Invercargill dog dispute to go to court

Invercargill City Council. PHOTO: FILE
Invercargill City Council. PHOTO: FILE
An Invercargill woman disqualified from dog ownership says she is going to fight the council deliberation in court.

The deliberation was reached by an Invercargill City Council (ICC) board last Wednesday afternoon, rendering an appeal by the defendant unsuccessful.

Dog owner Danuta Boniface appealed the decision, stating her dogs Argos, a Rottweiler-cross, and Zara, a German shepherd-cross, were not the "vicious, savage beasts" they had been made out to be.

In the past nine years, Mrs Boniface has received 112 complaints over the behaviour of her dogs.

This included 68 for barking, 17 for wandering, three for attacks, and miscellaneous other offences.

Mrs Boniface’s current dogs, Argos, a Rottweiler-cross, and Zara, a German shepherd-cross, were the subject of 71 of the complaints and classified as menacing by deed in 2020 when Argos was alleged to have attacked a woman while wandering.

During the appeal, Mrs Boniface stated the council investigation and subsequent report were incomplete, and alleged a nefarious neighbour had been illegally entering her property to release the dogs.

It was three incidents of Argos wandering in December last year and January and May this year, and Mrs Boniface’s failure to comply with the classification of menacing in a continuous 24 month period, that led to her being served with the disqualification from ownership notice.

The final deliberation states the disqualification from ownership was upheld in its entirety and council did not accept the allegations made by Mrs Boniface as they largely related to the issue of menacing classification, which was outside the scope of the appeal.

"The appellants oral evidence was presented as a monologue where she covered multiple topics and reasons - often in the same paragraph," it said.
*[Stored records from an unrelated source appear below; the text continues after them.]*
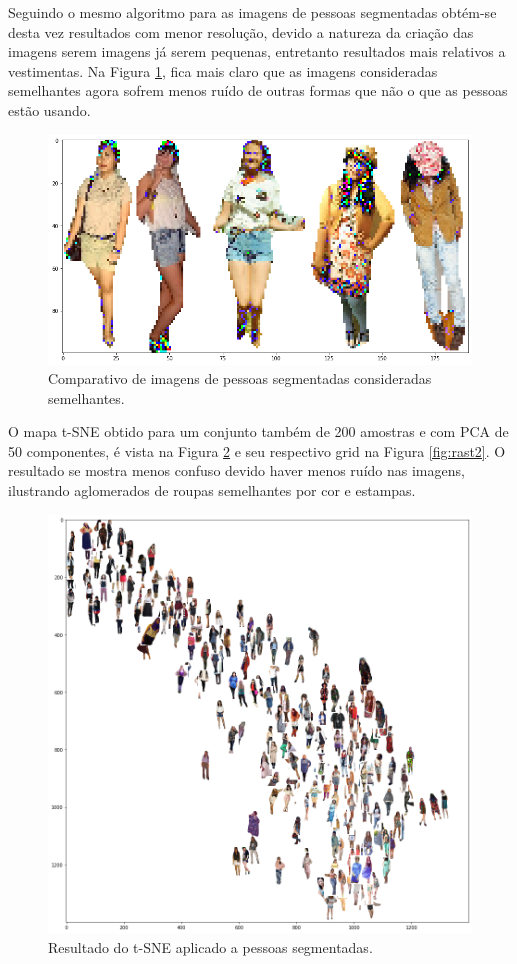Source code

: \documentclass[12pt]{report}
\begin{document}
Seguindo o mesmo algoritmo para as imagens de pessoas segmentadas obtém-se desta vez resultados com menor resolução, devido a natureza da criação das imagens serem imagens já serem pequenas, entretanto resultados mais relativos a vestimentas. Na Figura \ref{fig:compasegs}, fica mais claro que as imagens consideradas semelhantes agora sofrem menos ruído de outras formas que não o que as pessoas estão usando. 

\begin{figure}
    \centering
    \includegraphics[scale=0.4]{images/resultados/compasegs.png}
    \caption{Comparativo de imagens de pessoas segmentadas consideradas semelhantes.}
    \label{fig:compasegs}
\end{figure}

O mapa t-SNE obtido para um conjunto também de 200 amostras e com PCA de 50 componentes, é vista na Figura \ref{fig:tsne3} e seu respectivo grid na Figura \ref{fig:rast2}. O resultado se mostra menos confuso devido haver menos ruído nas imagens, ilustrando aglomerados de roupas semelhantes por cor e estampas. 

\begin{figure}
    \centering
    \includegraphics[scale=0.5]{images/resultados/tsne3.png}
    \caption{Resultado do t-SNE aplicado a pessoas segmentadas.}
    \label{fig:tsne3}
\end{figure}
\end{document}

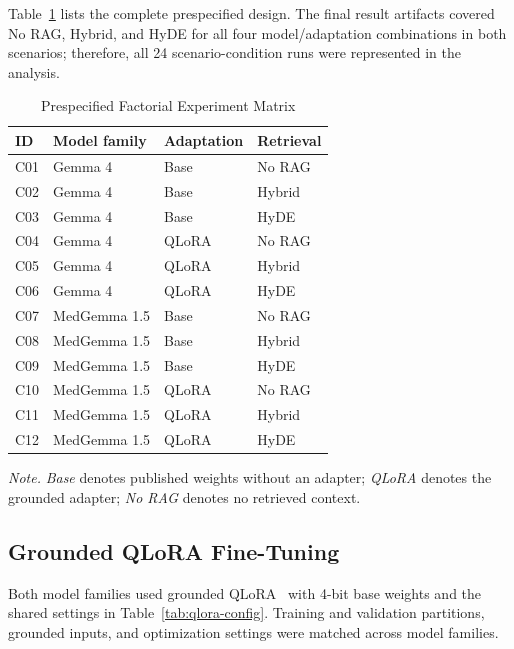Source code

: Table~\ref{tab:factorial} lists the complete prespecified design. The final
result artifacts covered No RAG, Hybrid, and HyDE for all four
model/adaptation combinations in both scenarios; therefore, all 24
scenario-condition runs were represented in the analysis.

\begin{table}[t]
\footnotesize
\centering
\begin{threeparttable}
\caption{Prespecified Factorial Experiment Matrix}
\label{tab:factorial}
\begin{tabular*}{\columnwidth}{@{\extracolsep{\fill}}llll@{}}
\toprule
\textbf{ID} & \textbf{Model family} & \textbf{Adaptation} & \textbf{Retrieval} \\
\midrule
C01 & Gemma 4     & Base  & No RAG \\
C02 & Gemma 4     & Base  & Hybrid \\
C03 & Gemma 4     & Base  & HyDE \\
C04 & Gemma 4     & QLoRA & No RAG \\
C05 & Gemma 4     & QLoRA & Hybrid \\
C06 & Gemma 4     & QLoRA & HyDE \\
C07 & MedGemma 1.5 & Base  & No RAG \\
C08 & MedGemma 1.5 & Base  & Hybrid \\
C09 & MedGemma 1.5 & Base  & HyDE \\
C10 & MedGemma 1.5 & QLoRA & No RAG \\
C11 & MedGemma 1.5 & QLoRA & Hybrid \\
C12 & MedGemma 1.5 & QLoRA & HyDE \\
\bottomrule
\end{tabular*}
\begin{tablenotes}[flushleft]
\footnotesize
\item[] \textit{Note.} \textit{Base} denotes published weights without an
adapter; \textit{QLoRA} denotes the grounded adapter; \textit{No RAG} denotes
no retrieved context.
\end{tablenotes}
\end{threeparttable}
\end{table}

\subsection{Grounded QLoRA Fine-Tuning}
\label{sec:qlora}
Both model families used grounded QLoRA~\cite{dettmers2023qlora} with
4-bit base weights and the shared settings in
Table~\ref{tab:qlora-config}. Training and validation partitions, grounded
inputs, and optimization settings were matched across model families.

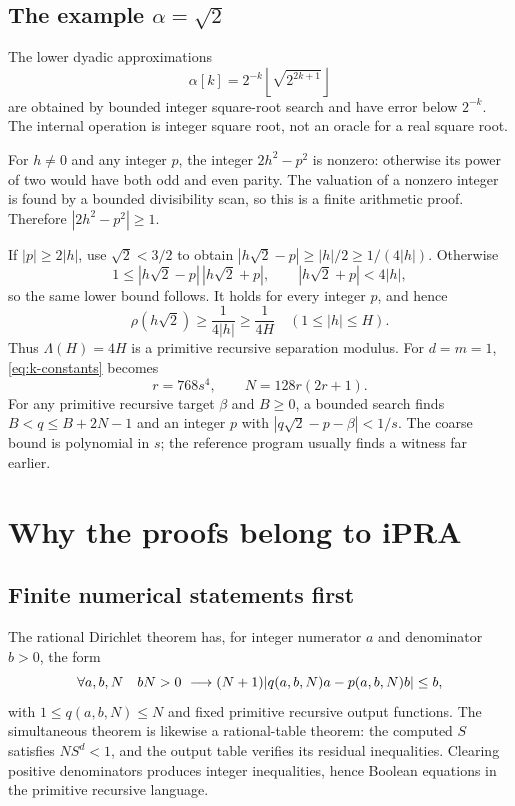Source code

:\documentclass[11pt]{article}
\theoremstyle{definition}\newtheorem{definition}[theorem]{Definition}
\theoremstyle{remark}\newtheorem{remark}[theorem]{Remark}
\newcommand{\floor}[1]{\left\lfloor#1\right\rfloor}
\begin{document}
\subsection{The example \texorpdfstring{$\alpha=\sqrt2$}{alpha = square root of 2}}

The lower dyadic approximations
\[
 \alpha[k]=2^{-k}\floor{\sqrt{2^{2k+1}}}
\]
are obtained by bounded integer square-root search and have error below $2^{-k}$. The internal operation is integer square root, not an oracle for a real square root.

For $h\ne0$ and any integer $p$, the integer $2h^2-p^2$ is nonzero: otherwise its power of two would have both odd and even parity. The valuation of a nonzero integer is found by a bounded divisibility scan, so this is a finite arithmetic proof. Therefore $|2h^2-p^2|\ge1$.

If $|p|\ge2|h|$, use $\sqrt2<3/2$ to obtain $|h\sqrt2-p|\ge|h|/2\ge1/(4|h|)$. Otherwise
\[
 1\le |h\sqrt2-p|\,|h\sqrt2+p|,
 \qquad |h\sqrt2+p|<4|h|,
\]
so the same lower bound follows. It holds for every integer $p$, and hence
\[
 \rho(h\sqrt2)\ge\frac1{4|h|}\ge\frac1{4H}
 \quad(1\le|h|\le H).
\]
Thus $\Lambda(H)=4H$ is a primitive recursive separation modulus. For $d=m=1$, \eqref{eq:k-constants} becomes
\[
 r=768s^4,\qquad N=128r(2r+1).
\]
For any primitive recursive target $\beta$ and $B\ge0$, a bounded search finds $B<q\le B+2N-1$ and an integer $p$ with $|q\sqrt2-p-\beta|<1/s$. The coarse bound is polynomial in $s$; the reference program usually finds a witness far earlier.

\section{Why the proofs belong to iPRA}\label{sec:internalization}

\subsection{Finite numerical statements first}

The rational Dirichlet theorem has, for integer numerator $a$ and denominator $b>0$, the form
\[
 \forall a,b,N\quad bN>0\ \longrightarrow\\
 (N+1)|q(a,b,N)a-p(a,b,N)b|\le b,
\]
with $1\le q(a,b,N)\le N$ and fixed primitive recursive output functions. The simultaneous theorem is likewise a rational-table theorem: the computed $S$ satisfies $NS^d<1$, and the output table verifies its residual inequalities. Clearing positive denominators produces integer inequalities, hence Boolean equations in the primitive recursive language.
\end{document}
"We are satisfied that there are no issues with the Council staff report or Investigation that would warrant the appeal being allowed."
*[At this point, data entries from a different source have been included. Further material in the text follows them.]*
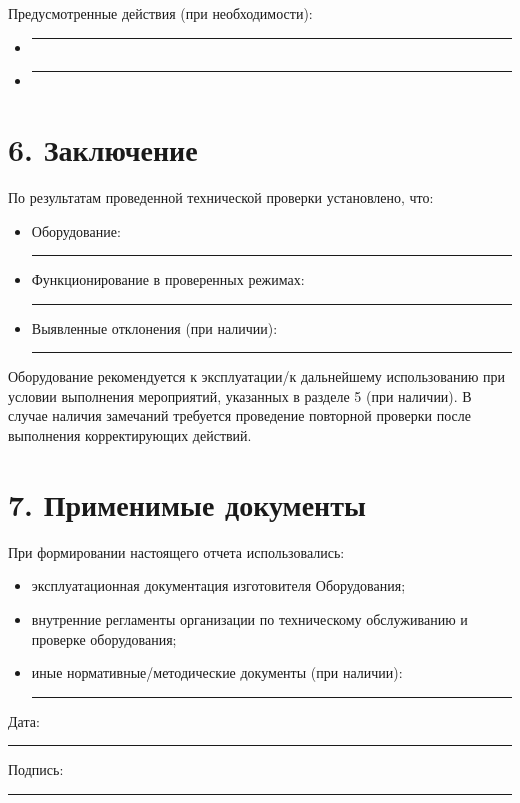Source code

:\documentclass[12pt]{article}
\begin{document}
\noindent Предусмотренные действия (при необходимости):
\begin{itemize}
    \item \rule{0.95\linewidth}{0.4pt}
    \item \rule{0.95\linewidth}{0.4pt}
\end{itemize}

\vspace{0.5cm}

\section*{6. Заключение}
\noindent По результатам проведенной технической проверки установлено, что:
\begin{itemize}
    \item Оборудование: \rule{0.95\linewidth}{0.4pt}
    \item Функционирование в проверенных режимах: \rule{0.95\linewidth}{0.4pt}
    \item Выявленные отклонения (при наличии): \rule{0.95\linewidth}{0.4pt}
\end{itemize}

\noindent Оборудование рекомендуется к эксплуатации/к дальнейшему использованию при условии выполнения мероприятий, указанных в разделе 5 (при наличии). В случае наличия замечаний требуется проведение повторной проверки после выполнения корректирующих действий.

\vspace{0.5cm}

\section*{7. Применимые документы}
\noindent При формировании настоящего отчета использовались:
\begin{itemize}
    \item эксплуатационная документация изготовителя Оборудования;
    \item внутренние регламенты организации по техническому обслуживанию и проверке оборудования;
    \item иные нормативные/методические документы (при наличии): \rule{0.9\linewidth}{0.4pt}
\end{itemize}

\vfill

\noindent
Дата: \rule{5cm}{0.4pt} \hfill Подпись: \rule{5cm}{0.4pt}
\end{document}
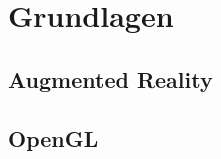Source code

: \chapter{Grundlagen}\label{chapter:Grundlagen}


\section{Augmented Reality}\label{AR}
\section{OpenGL}\label{OpenGL}

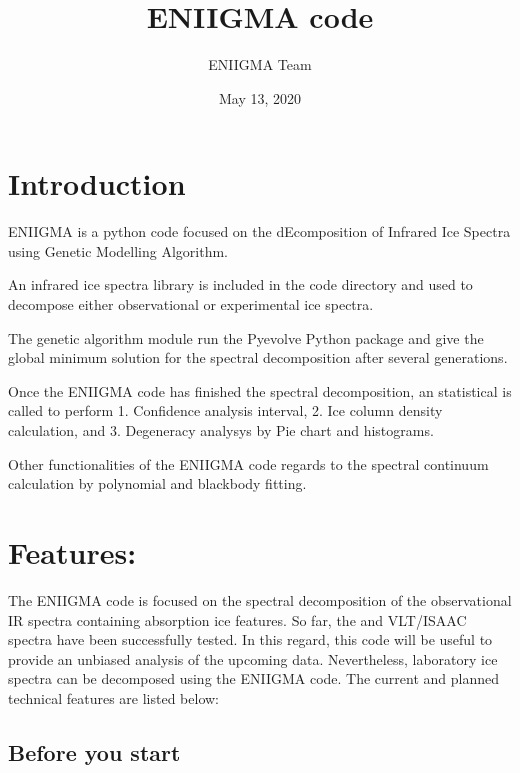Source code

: \documentclass[letterpaper,10pt,english]{sphinxmanual}
\title{ENIIGMA code}
\date{May 13, 2020}
\author{ENIIGMA Team}
\begin{document}
\pagestyle{empty}
\sphinxmaketitle
\pagestyle{plain}
\sphinxtableofcontents
\pagestyle{normal}
\label{\detokenize{index::doc}}



\chapter{Introduction}
\label{\detokenize{index:introduction}}
ENIIGMA is a python code focused on the dEcomposition of Infrared Ice Spectra using Genetic Modelling Algorithm.

An infrared ice spectra library is included in the code directory and used to decompose either observational or experimental ice spectra.

The genetic algorithm module run the Pyevolve Python package and give the global minimum solution for the spectral decomposition after several generations.

Once the ENIIGMA code has finished the spectral decomposition, an statistical is called to perform 1. Confidence analysis interval, 2. Ice column density calculation,
and 3. Degeneracy analysys by Pie chart and histograms.

Other functionalities of the ENIIGMA code regards to the spectral continuum calculation by polynomial and blackbody fitting.


\chapter{Features:}
\label{\detokenize{index:features}}
The ENIIGMA code is focused on the spectral decomposition of the observational IR spectra containing absorption ice features. So far, the  and VLT/ISAAC spectra
have been successfully tested. In this regard, this code will be useful to provide an unbiased analysis of the upcoming  data. Nevertheless,
laboratory ice spectra can be decomposed using the ENIIGMA code. The current and planned technical features are listed below:


\section{Before you start}
\label{\detokenize{beforeyoubegin:before-you-start}}\label{\detokenize{beforeyoubegin:settingup}}\label{\detokenize{beforeyoubegin::doc}}
\end{document}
The deliberation acknowledged Mrs Boniface’s allegations that a neighbour had entered her property to release the dogs, but noted that no evidence was presented to substantiate this.

Speaking to the Southland Express following the deliberation, Mrs Boniface maintained her allegations that she was suffering a campaign of harassment by a neighbour, and was the subject of "victim bashing" from the ICC.

"This is the ICC is basically just tacitly aiding and abetting a villain - a person — who has done a criminal act," she said.

"I am desperately, desperately fighting for my dogs. Over my dead body..."

She said she would be taking the deliberation in the legal courts, and that she was worried Argos and Zara may be killed while in the ICC dog pound.

"I will read the fine detail and see what it says and see what I have to do — and the [ICC] had better preserve the lives of these dogs because they have been a bit of a law unto themselves."